*** Opening Records provided ***

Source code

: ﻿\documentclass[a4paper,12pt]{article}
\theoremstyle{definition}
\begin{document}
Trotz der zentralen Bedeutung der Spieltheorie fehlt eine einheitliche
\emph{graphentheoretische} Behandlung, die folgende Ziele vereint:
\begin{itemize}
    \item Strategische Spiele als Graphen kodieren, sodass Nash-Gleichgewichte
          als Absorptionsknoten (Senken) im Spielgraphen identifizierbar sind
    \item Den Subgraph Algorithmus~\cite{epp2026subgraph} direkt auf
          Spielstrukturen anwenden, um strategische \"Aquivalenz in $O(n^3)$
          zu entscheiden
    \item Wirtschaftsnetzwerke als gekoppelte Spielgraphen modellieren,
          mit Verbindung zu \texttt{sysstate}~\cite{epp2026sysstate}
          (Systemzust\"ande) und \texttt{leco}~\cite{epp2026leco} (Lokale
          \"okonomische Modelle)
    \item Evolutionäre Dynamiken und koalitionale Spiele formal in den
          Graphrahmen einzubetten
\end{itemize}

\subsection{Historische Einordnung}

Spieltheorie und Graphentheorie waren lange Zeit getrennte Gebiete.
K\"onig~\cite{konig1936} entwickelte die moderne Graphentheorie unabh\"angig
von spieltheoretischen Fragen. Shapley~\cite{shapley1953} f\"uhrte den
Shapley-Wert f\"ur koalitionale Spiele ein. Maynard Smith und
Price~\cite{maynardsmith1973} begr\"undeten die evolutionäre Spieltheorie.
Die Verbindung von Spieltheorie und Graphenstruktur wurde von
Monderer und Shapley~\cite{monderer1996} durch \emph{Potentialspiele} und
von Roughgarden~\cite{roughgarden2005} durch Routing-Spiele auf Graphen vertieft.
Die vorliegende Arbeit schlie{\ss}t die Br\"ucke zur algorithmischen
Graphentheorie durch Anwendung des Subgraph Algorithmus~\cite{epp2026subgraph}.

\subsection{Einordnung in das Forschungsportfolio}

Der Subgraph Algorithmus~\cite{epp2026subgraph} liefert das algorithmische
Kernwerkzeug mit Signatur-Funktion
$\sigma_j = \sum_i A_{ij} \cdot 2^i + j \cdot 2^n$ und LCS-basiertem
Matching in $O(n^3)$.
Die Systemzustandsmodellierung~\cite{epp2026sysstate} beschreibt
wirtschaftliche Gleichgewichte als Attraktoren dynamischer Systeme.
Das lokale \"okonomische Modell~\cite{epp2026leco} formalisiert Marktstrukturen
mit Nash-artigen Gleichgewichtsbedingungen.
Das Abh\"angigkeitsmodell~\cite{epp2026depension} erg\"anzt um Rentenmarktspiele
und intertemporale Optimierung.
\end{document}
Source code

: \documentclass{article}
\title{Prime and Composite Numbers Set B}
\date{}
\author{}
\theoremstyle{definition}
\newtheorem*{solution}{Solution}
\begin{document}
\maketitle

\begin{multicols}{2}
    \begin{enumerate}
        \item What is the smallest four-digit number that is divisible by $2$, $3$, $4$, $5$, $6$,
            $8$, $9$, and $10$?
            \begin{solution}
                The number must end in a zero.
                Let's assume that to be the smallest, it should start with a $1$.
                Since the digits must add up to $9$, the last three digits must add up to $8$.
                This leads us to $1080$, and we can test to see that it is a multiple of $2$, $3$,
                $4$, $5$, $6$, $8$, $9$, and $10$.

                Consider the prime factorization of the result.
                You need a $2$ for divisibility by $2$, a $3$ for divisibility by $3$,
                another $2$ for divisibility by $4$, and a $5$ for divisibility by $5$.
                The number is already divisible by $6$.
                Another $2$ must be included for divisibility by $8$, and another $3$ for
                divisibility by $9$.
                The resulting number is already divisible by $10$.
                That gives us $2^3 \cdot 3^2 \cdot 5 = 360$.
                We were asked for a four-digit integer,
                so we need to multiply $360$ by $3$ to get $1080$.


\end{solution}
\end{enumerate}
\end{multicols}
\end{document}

*** Closing Records provided ***

_Problem_
In the records above, find each line with the word "Spielgraphen" and copy it.

_Finished task_
          als Absorptionsknoten (Senken) im Spielgraphen identifizierbar sind
    \item Wirtschaftsnetzwerke als gekoppelte Spielgraphen modellieren,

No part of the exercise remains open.